Cursors In Scalar UDFs, and Other Performance Pitfalls In SQL Server

Video Summary

In this video, I delve into some fascinating aspects of scalar User Defined Functions (UDFs) in SQL Server. After a busy week teaching at the New England SQL Server User Group and dealing with client work, it was great to finally record something for you all. This session focuses on how scalar UDFs can impact performance, especially when they are not optimized or used inefficiently. I walk through an example where a cursor-based UDF significantly slowed down query execution, demonstrating the importance of using set-based logic and avoiding cursors whenever possible. The video also explores how to convert non-inlineable scalar UDFs into inline table-valued functions (TVFs) for better performance, showing that sometimes just adding a `DISTINCT` keyword or making minor tweaks can drastically improve efficiency. By comparing different approaches with query plans turned on, I aim to provide practical insights and solutions for optimizing your SQL Server code.

Full Transcript

Ahem. Ahem. Ahem. Ahem. Erik Darling here with Darling Data. And it would be completely inappropriate for me to tell you just how much I’ve missed you. This is my first chance that I’ve had to record this week. Last week I was gone, the last couple days, because I had to teach a class up in Boston for the New England SQL Server User Group. Fine bunch of people who, let me show up and get paid to talk about SQL Server for a full day. I had about 40 people there. I had someone fly all the way from Nigeria just to hear me speak, which is wild, because Nigeria, at least as far as I can tell from most maps, is FAR. And, like, I’m only used to people showing up from far away, either around the world, or around the world, or around the world. When I speak at past Summit, because it’s expected, right? Like, people just show up there from everywhere, like Mars. And when I’ve, when I’ve, I’ve actually, there’s been a few times when I’ve, I’ve done talks at SQL Bits in, in the UK, and I’ve run into people there from America who I’ve never run into in America. So, like, just seeing random people in the UK is always funny, and that, that happens. But, uh, this has been very busy.

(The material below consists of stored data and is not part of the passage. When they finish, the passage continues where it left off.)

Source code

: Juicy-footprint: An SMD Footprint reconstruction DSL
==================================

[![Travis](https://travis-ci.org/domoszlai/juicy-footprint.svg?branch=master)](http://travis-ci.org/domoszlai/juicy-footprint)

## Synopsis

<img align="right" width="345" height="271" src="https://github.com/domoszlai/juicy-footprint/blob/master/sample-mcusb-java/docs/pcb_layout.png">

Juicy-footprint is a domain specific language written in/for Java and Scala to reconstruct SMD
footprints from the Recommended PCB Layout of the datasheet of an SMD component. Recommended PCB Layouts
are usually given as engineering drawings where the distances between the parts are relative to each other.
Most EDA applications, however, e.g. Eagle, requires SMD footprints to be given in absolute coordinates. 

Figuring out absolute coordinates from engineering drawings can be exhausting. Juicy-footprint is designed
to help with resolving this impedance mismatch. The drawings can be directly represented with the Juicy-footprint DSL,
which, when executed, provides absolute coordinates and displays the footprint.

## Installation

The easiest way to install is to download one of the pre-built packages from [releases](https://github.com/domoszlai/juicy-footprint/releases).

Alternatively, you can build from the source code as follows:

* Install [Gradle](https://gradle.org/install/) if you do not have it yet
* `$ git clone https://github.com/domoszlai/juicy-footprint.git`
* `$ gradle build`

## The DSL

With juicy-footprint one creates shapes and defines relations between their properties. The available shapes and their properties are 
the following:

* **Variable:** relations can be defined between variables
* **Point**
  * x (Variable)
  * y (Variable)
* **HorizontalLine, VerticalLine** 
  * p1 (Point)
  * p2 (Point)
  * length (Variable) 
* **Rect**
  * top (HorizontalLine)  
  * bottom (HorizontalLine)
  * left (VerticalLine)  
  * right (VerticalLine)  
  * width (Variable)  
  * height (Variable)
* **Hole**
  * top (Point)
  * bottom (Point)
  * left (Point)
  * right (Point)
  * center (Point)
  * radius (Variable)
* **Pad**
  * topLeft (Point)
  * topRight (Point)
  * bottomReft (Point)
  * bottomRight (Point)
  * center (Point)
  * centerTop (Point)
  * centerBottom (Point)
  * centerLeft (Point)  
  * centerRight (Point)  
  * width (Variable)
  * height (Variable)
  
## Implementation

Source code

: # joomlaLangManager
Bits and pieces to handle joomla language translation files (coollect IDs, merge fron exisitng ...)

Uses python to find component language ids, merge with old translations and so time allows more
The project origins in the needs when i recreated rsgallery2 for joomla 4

Since I got back, uh, a lot of client stuff, you know, um, the nice people who pay me so that I can record these videos for free, because I don’t, like, get paid for this. So, uh, if any, if you see anything in this video, and you’re like, hey, maybe we could pay Erik Darling to do that, uh, you can pay me to do that, even if it’s standing here babbling. Which I apparently excel at. Uh, so that’s fun. Uh, in today’s video, ahem, we’re gonna talk about some interesting stuff with scalar UDFs, because recently, as recently as this week, I had to help a client with some scalar UDF rewrites, because, you know, if you’ve been paying attention to me, or really anyone who talks about SQL Server over the last, I don’t know, 15, 20 years, you may have heard that scalar UDFs have some performance issues.

You can’t put all those rows on a single thread, which sucks. The other bad thing about them is, of course, that they don’t run once per query.

They run once per row that the scalar UDF has to process, and depending on where in the query you put the UDF, and how many rows have to pass through that UDF for query correctness, for the sake of query correctness, you could end up with a lot of rows going through that UDF and that UDF executing over and over and over again. So if you, like, have a select top thousand query with a scalar UDF in the select list, you could execute that UDF 1,000 times, maybe more, in order to produce a result from every row that passes through that UDF.

And if you do something extra stupid, like put a UDF in a where clause, and that where clause has to process rows from a table with, like, I don’t know, let’s just say a million rows in it, that UDF may execute a million times, or more, to produce a result which to compare against the predicate in your where clause. So you can imagine, my great amazement, relief, just really breathtaking-ness, when SQL Server 2019 introduced scalar UDF inlining, which is a cool feature. It’s a very neat thing. It’s a very novel idea.

I don’t think there’s, like, one other not quite, it’s like RocksDB, maybe, or DuckDB that can inline scale our UDFs, but it was very exciting when Microsoft SQL Server did it, because, you know, I work with Microsoft SQL Server. I’ve never gotten paid to work with, like, anything else.

Literally anything else. So, at least database-wise. I’ve gotten paid to do a lot of other stuff. But database-wise, SQL Server is it. So I was really, like, dumb, like, wow, they’re fixing it, finally.

But there are a lot of restrictions on it. I’m not going to go to the KB article about it, because it’s depressing a little bit. But anyway, so this is kind of what the UDF that I had to fix started as.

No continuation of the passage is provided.